Work to complete » What is the count of lines in the data that hold the string "блоков"? State the number alone.

Records for processing: Begin

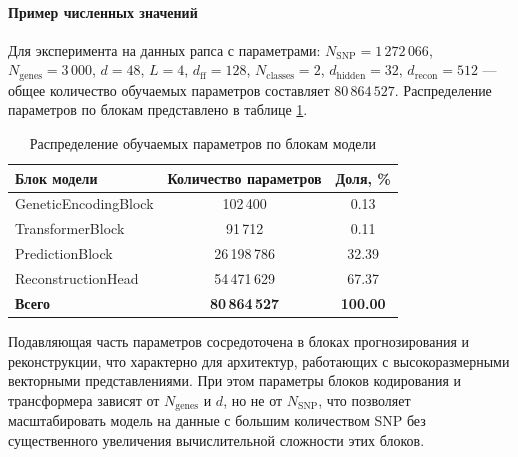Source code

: \paragraph{Пример численных значений}

Для эксперимента на данных рапса с параметрами: $N_{\text{SNP}} = 1\,272\,066$, 
$N_{\text{genes}} = 3\,000$, $d = 48$, $L = 4$, $d_{\text{ff}} = 128$, 
$N_{\text{classes}} = 2$, $d_{\text{hidden}} = 32$, $d_{\text{recon}} = 512$ ---
общее количество обучаемых параметров составляет $80\,864\,527$. 
Распределение параметров по блокам представлено в таблице \ref{tab:params_distribution}.

\begin{table}[h!]
	\centering
	\caption{Распределение обучаемых параметров по блокам модели}
	\label{tab:params_distribution}
	\begin{tabular}{|l|c|c|}
		\hline
		\textbf{Блок модели} & \textbf{Количество параметров} & \textbf{Доля, \%} \\ \hline
		GeneticEncodingBlock & 102\,400 & 0.13 \\ \hline
		TransformerBlock & 91\,712 & 0.11 \\ \hline
		PredictionBlock & 26\,198\,786 & 32.39 \\ \hline
		ReconstructionHead & 54\,471\,629 & 67.37 \\ \hline
		\textbf{Всего} & \textbf{80\,864\,527} & \textbf{100.00} \\ \hline
	\end{tabular}
\end{table}

Подавляющая часть параметров сосредоточена в блоках прогнозирования и 
реконструкции, что характерно для архитектур, работающих с высокоразмерными 
векторными представлениями. При этом параметры блоков кодирования и 
трансформера зависят от $N_{\text{genes}}$ и $d$, но не от $N_{\text{SNP}}$, 
что позволяет масштабировать модель на данные с большим количеством SNP 
без существенного увеличения вычислительной сложности этих блоков.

Records for processing: End

Solution to this exercise » 2